I'm trying to model it mathematically. This involves writing down a lot of equations. My hand is officially worn out, so I'm going to have to find something else to do for the rest of the day and go back to the model tomorrow when my hand has had a chance to rest.
(For those of you playing along at home, I injured my hand over a year ago, by writing twenty pages in a day. You know how you get writer's cramp when you write a couple of pages? Well, I get writer's cramp when I write a couple of lines. I have a special ergonomic pencil, which helps, but not very much. Also, I write really big, which also helps, but once again, not very much. So I try to limit my writing. Typing doesn't bother me. It's gripping a pen or pencil that is extremely painful. At home, I make Jeff write all the checks and address envelopes and the like. I even made him fill out the tax forms this year, under my supervision. I try to go shopping with Jeff so that he can sign the credit card slip. If I'm alone, I sign my initials instead of my full name.
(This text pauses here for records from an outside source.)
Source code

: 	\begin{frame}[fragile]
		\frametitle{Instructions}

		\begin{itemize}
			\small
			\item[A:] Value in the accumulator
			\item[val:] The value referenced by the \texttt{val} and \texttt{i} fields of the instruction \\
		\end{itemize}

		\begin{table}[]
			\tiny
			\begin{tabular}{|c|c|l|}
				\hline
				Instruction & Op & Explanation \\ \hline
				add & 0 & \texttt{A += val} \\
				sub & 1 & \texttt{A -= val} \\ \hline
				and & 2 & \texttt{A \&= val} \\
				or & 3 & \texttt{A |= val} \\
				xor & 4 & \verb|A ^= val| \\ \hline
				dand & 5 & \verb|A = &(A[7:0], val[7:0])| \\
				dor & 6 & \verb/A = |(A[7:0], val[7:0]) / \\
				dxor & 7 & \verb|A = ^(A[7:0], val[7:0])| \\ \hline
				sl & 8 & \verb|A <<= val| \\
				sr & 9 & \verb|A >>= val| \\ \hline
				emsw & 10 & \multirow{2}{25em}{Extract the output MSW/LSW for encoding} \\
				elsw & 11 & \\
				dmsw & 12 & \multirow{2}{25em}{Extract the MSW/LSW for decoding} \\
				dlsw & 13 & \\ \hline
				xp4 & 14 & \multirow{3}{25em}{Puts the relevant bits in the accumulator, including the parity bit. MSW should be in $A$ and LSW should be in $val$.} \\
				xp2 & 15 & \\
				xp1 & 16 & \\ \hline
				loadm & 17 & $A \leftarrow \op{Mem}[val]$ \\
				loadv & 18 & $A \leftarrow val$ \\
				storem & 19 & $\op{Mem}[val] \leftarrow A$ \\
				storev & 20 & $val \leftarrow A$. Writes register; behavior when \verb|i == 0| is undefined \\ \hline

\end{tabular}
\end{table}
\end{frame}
Every little bit counts!)
It's an interesting problem, though, which makes me disgusted that I'm going to have to wait until tomorrow to solve it. So instead I'll tell you all about it! Read on for more than you ever wanted to know about parallel program performance evaluation!
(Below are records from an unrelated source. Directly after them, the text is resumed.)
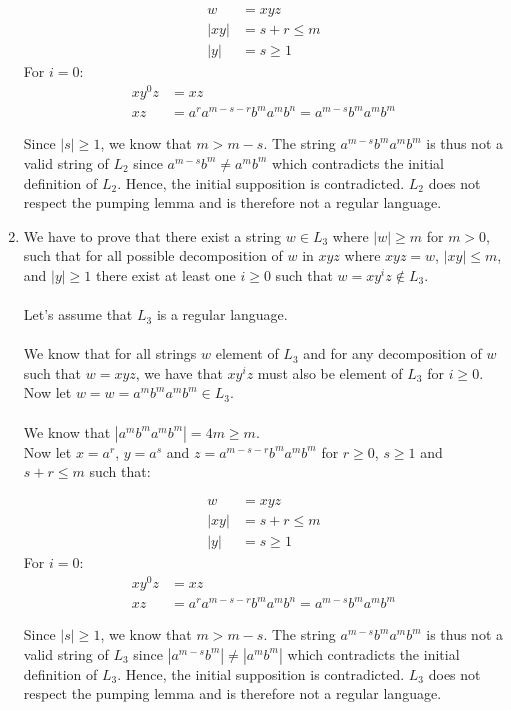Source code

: \begin{enumerate}[label = (\alph*)]
    \begin{align*}
                w &= xyz\\
                |xy| &= s + r \leq m\\ 
                |y| &= s \geq 1
            \end{align*}
            \noindent For $i = 0$:\\
            \begin{align*}
                xy^0z &= xz \\
                xz &= a^ra^{m-s-r}b^ma^mb^n = a^{m - s}b^ma^mb^m
            \end{align*}
            
    \noindent Since $|s| \geq 1$, we  know that $m > m - s$. The string $a^{m-s}b^ma^mb^m$ is thus not a valid string of $L_2$ since $a^{m-s}b^m \neq a^mb^m$ which contradicts the initial definition of $L_2$. Hence, the initial supposition is contradicted. $L_2$ does not respect the pumping lemma and is therefore not a regular language.
    
    \item We have to prove that there exist a string $w \in L_3$ where $|w| \geq m$ for $m > 0$, such that for all possible decomposition of $w$ in $xyz$ where $xyz = w$, $|xy| \leq m$, and $|y| \geq 1$ there exist at least one $i \geq 0$ such that $w = xy^iz \notin L_3$.\\ \\
    Let's assume that $L_3$ is a regular language.\\ \\
    We  know that for all strings $w$ element of $L_3$ and for any decomposition of $w$ such that $w = xyz$, we have that $xy^iz$ must also be element of $L_3$ for $i \geq 0$.
    Now let $w = w = a^mb^ma^mb^m \in L_3$. \\ \\
    We know that $|a^mb^ma^mb^m| = 4m \geq m$. \\
    Now let $x = a^r$, $y = a^s$ and $z = a^{m- s - r}b^ma^mb^m$ for $r \geq 0$, $s \geq 1$ and $s + r \leq m$ such that:
    
    \begin{align*}
                w &= xyz\\
                |xy| &= s + r \leq m\\ 
                |y| &= s \geq 1
            \end{align*}
            \noindent For $i = 0$:\\
            \begin{align*}
                xy^0z &= xz \\
                xz &= a^ra^{m-s-r}b^ma^mb^n = a^{m - s}b^ma^mb^m
            \end{align*}
            
    \noindent Since $|s| \geq 1$, we  know that $m > m - s$. The string $a^{m-s}b^ma^mb^m$ is thus not a valid string of $L_3$ since $|a^{m-s}b^m| \neq |a^mb^m|$ which contradicts the initial definition of $L_3$. Hence, the initial supposition is contradicted. $L_3$ does not respect the pumping lemma and is therefore not a regular language.
    
\end{enumerate}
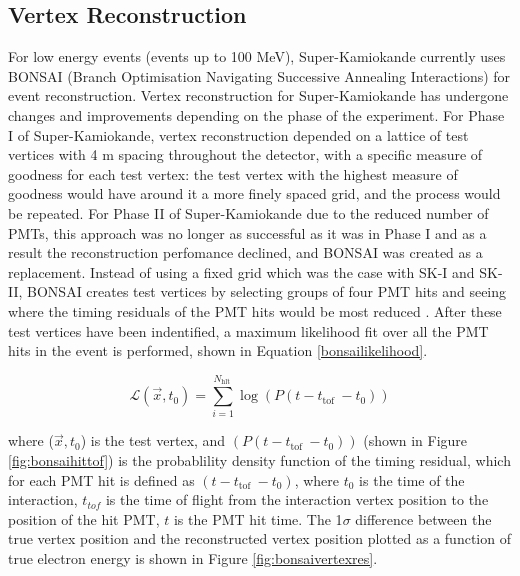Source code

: \subsection{Vertex Reconstruction}
For low energy events (events up to 100 MeV), Super-Kamiokande currently uses BONSAI (Branch Optimisation Navigating Successive Annealing Interactions) for event reconstruction. Vertex reconstruction for Super-Kamiokande has undergone changes and improvements depending on the phase of the experiment. 
\newline{}
For Phase I of Super-Kamiokande, vertex reconstruction depended on a lattice of test vertices with 4 m spacing throughout the detector, with a specific measure of goodness for each test vertex: the test vertex with the highest measure of goodness would have around it a more finely spaced grid, and the process would be repeated. For Phase II of Super-Kamiokande due to the reduced number of PMTs, this approach was no longer as successful as it was in Phase I and as a result the reconstruction perfomance declined, and BONSAI was created as a replacement. Instead of using a fixed grid which was the case with SK-I and SK-II, BONSAI creates test vertices by selecting groups of four PMT hits and seeing where the timing residuals of the PMT hits would be most reduced \cite{caballerolow}. After these test vertices have been indentified, a maximum likelihood fit over all the PMT hits in the event is performed, shown in Equation \ref{bonsailikelihood}.

\begin{equation}
    \mathcal{L}(\vec{x}, t_{0})=\sum_{i=1}^{N_{\text {hlt }}} \log (P(t-t_{\text {tof }}-t_{0}))
\label{bonsailikelihood}
\end{equation}

where ($\vec{x}, t_{0}$) is the test vertex, and $(P(t-t_{\text {tof }}-t_{0}))$ (shown in Figure \ref{fig:bonsaihittof}) is the probablility density function of the timing residual, which for each PMT hit is defined as $(t-t_{\text {tof }}-t_{0})$, where $t_{0}$ is the time of the interaction, $t_{tof}$ is the time of flight from the interaction vertex position to the position of the hit PMT, $t$ is the PMT hit time. The 1$\sigma$ difference between the true vertex position and the reconstructed vertex position plotted as a function of true electron energy is shown in Figure \ref{fig:bonsaivertexres}. 

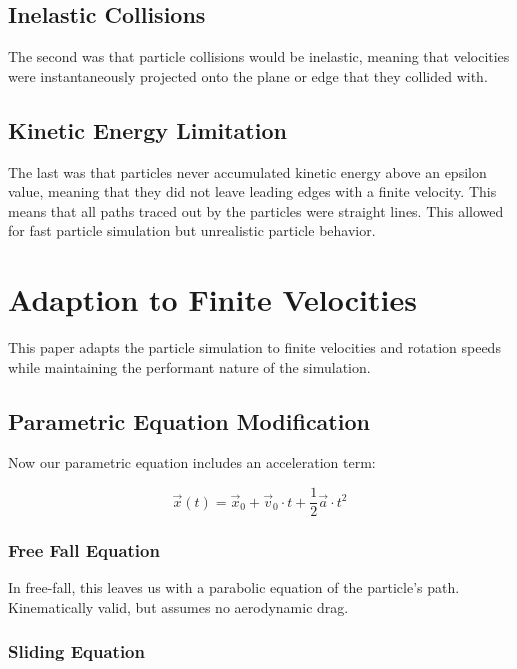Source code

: 

	\subsection{Inelastic Collisions}
The second was that particle collisions would be inelastic, meaning that velocities were instantaneously projected onto the plane or edge that they collided with.



	\subsection{Kinetic Energy Limitation}

The last was that particles never accumulated kinetic energy above an epsilon value, meaning that they did not leave leading edges with a finite velocity. This means that all paths traced out by the particles were straight lines. This allowed for fast particle simulation but unrealistic particle behavior.

\section{Adaption to Finite Velocities}

This paper adapts the particle simulation to finite velocities and rotation speeds while maintaining the performant nature of the simulation.

	\subsection{Parametric Equation Modification}

Now our parametric equation includes an acceleration term:

$$
\vec{x}(t) = \vec{x}_0 + \vec{v}_{0} \cdot t + \frac{1}{2}\vec{a} \cdot t^2
$$

		\subsubsection{Free Fall Equation}
In free-fall, this leaves us with a parabolic equation of the particle's path. Kinematically valid, but assumes no aerodynamic drag.


		\subsubsection{Sliding Equation}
Remember a few weeks ago I wrote about benchmarking my program to see if it was scalable. I ran the program using different numbers of processors, hoping that if I used twice the number of processors to solve the same problem, it would take half the time. If that were true, then my program would have a speedup of N (where N is the number of processors), and an efficiency of one. In real life, that never happens, because there are costs associated with parallelizing a program, which decrease the efficiency and speedup. It's like if you get someone to help you prepare dinner, it takes less time on the clock on the wall because one person is chopping the vegetables while the other is measuring the ingredients, for example. But it doesn't take exactly half the time, for a number of reasons. First, you may have to communicate to your assistant what you want them to do next, which you wouldn't have to do if you were doing all the work yourself. Second, there are bottlenecks in the preparation of a meal. If we're making lasagna, and I'm in charge of the sauce and you're in charge of the cheese, you have to wait with the cheese until I finish the sauce. We can't start the layering until both the sauce and the cheese are ready. Preparing the cheese takes a lot less time than preparing the sauce, so we have an imbalanced workload, but there's no way to balance it out.
We have the same issues in parallel computing. Once you start using more than one processor, you have to take into account the cost of communication between processors. Also, you may not be able to divide the work up into perfectly even parts, so some processors may have some down time as they wait for others to finish up. There's also a tradeoff between load balance and communication. Sometimes it's faster to do it yourself than to communicate to your assistant how to do it. For example, if we're going to make lemon merangue pie for dessert, it's probably better if you just go ahead and make it yourself instead of telling me how to do it. Likewise, in a parallel machine, the cost of communication can be more costly than the cost of leaving the load unbalanced.
My program has a pretty good speedup and efficiency. The efficiency is close to one; in the worst case it seemed to be about 80%. Calculating that was easy; the hard part is determining a formula for the time that the program takes. Basically, you have to figure out the time spent in communication and the time spent in computation, and add them together with the time that the program spends in serial computation. I'm having some trouble calculating the time spent in computation, but with luck I'll get that figured out tomorrow.